Problem:
From the entries below, copy every line holding the word "Linux".

Entries supplied:
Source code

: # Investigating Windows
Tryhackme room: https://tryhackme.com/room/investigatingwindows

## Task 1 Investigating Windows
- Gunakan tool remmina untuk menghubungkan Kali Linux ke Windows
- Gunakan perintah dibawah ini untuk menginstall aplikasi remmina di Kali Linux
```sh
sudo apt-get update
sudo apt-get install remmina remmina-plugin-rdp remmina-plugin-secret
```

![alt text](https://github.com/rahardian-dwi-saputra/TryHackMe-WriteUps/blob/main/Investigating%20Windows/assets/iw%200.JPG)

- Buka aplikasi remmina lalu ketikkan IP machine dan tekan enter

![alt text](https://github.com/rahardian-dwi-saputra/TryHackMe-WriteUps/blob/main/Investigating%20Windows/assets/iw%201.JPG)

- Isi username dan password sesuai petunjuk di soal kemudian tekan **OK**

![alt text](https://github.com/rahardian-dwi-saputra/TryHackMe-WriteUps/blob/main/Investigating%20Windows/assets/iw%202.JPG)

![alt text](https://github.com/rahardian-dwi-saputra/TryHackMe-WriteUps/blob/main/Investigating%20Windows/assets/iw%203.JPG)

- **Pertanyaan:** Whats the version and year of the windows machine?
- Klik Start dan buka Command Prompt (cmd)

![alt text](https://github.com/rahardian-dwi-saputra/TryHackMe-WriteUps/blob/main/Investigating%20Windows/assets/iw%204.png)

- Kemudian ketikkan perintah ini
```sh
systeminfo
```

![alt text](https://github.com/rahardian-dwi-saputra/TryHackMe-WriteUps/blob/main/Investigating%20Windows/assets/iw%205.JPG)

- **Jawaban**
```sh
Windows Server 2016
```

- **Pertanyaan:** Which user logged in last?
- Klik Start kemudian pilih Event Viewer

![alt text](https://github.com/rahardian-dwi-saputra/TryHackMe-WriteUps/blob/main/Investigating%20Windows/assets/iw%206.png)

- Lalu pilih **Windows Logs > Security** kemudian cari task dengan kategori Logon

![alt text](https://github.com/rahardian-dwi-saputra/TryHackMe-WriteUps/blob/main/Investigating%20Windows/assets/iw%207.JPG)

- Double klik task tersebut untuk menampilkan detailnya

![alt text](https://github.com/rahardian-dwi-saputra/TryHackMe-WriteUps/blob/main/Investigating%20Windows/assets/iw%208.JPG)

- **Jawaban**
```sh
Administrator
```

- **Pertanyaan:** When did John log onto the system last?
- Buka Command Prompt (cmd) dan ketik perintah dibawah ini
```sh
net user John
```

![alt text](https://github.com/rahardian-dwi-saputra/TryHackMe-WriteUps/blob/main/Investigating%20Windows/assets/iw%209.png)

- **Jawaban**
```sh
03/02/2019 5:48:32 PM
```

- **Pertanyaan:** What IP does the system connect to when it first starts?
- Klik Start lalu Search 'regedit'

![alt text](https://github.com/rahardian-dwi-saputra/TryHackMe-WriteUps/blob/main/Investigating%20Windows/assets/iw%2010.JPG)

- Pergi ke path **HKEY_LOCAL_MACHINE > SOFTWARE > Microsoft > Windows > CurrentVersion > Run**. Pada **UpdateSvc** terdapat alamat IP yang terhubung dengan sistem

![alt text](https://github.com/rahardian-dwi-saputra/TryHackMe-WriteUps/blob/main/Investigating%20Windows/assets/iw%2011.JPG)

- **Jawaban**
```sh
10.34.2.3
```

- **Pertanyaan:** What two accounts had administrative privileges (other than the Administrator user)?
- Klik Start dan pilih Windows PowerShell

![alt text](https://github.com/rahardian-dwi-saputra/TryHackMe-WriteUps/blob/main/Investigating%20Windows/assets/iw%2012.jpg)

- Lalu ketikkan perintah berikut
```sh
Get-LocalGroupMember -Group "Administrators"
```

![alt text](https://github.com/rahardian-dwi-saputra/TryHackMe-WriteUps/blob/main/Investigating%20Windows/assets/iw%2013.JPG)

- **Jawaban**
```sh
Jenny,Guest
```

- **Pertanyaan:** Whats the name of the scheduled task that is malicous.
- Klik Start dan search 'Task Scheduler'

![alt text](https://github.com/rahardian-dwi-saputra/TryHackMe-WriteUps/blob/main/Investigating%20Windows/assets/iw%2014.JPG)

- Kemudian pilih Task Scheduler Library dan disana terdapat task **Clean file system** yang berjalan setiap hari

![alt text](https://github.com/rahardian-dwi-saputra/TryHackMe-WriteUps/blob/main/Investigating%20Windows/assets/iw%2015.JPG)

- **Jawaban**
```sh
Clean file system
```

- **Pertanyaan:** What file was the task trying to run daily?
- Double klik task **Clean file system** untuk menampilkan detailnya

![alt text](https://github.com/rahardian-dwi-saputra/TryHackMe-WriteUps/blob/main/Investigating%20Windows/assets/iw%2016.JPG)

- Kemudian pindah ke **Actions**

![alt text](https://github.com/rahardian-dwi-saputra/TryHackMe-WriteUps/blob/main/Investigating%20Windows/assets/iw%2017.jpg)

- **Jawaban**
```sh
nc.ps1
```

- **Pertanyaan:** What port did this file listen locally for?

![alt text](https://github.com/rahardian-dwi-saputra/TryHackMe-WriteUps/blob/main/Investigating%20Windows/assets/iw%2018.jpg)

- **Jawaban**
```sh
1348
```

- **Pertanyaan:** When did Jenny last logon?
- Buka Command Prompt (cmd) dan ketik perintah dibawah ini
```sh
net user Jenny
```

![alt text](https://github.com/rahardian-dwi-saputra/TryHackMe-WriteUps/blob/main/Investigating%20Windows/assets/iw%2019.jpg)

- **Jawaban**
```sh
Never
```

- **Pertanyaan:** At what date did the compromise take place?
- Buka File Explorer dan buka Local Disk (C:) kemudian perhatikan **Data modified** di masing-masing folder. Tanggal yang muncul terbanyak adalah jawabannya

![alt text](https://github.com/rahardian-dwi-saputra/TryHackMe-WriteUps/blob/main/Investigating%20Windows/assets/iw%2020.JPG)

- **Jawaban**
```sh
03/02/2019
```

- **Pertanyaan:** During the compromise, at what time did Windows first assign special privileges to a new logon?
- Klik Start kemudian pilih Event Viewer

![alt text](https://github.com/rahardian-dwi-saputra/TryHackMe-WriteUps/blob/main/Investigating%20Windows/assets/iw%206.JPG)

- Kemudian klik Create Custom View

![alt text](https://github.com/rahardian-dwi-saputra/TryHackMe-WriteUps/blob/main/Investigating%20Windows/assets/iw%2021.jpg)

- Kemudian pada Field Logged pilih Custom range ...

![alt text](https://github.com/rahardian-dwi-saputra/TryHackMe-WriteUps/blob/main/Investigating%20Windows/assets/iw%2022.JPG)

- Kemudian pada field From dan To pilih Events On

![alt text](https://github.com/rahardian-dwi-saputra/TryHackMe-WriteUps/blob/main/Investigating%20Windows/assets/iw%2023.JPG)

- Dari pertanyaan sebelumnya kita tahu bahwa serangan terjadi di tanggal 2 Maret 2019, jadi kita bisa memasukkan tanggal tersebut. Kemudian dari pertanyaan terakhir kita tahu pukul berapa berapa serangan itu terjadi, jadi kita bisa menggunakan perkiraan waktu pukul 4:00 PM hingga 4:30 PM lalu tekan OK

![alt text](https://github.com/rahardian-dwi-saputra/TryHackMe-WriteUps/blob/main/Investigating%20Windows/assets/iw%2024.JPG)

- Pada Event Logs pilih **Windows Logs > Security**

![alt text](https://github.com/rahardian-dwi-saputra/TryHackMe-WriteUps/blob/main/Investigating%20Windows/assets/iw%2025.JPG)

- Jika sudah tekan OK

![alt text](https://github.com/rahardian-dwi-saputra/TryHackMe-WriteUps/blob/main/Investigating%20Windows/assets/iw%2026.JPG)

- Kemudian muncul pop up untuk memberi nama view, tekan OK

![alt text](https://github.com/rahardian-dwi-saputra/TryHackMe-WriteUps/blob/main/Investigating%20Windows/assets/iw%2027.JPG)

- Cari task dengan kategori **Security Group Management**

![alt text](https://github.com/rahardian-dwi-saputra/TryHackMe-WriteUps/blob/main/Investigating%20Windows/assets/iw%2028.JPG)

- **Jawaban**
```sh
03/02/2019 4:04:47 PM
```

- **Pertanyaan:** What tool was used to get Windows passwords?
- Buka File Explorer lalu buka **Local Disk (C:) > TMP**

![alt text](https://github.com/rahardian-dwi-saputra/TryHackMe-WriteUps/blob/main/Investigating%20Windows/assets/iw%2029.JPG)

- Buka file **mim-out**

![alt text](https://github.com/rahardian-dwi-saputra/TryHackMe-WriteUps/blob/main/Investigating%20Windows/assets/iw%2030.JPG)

Answer for this exercise:
- Gunakan tool remmina untuk menghubungkan Kali Linux ke Windows
- Gunakan perintah dibawah ini untuk menginstall aplikasi remmina di Kali Linux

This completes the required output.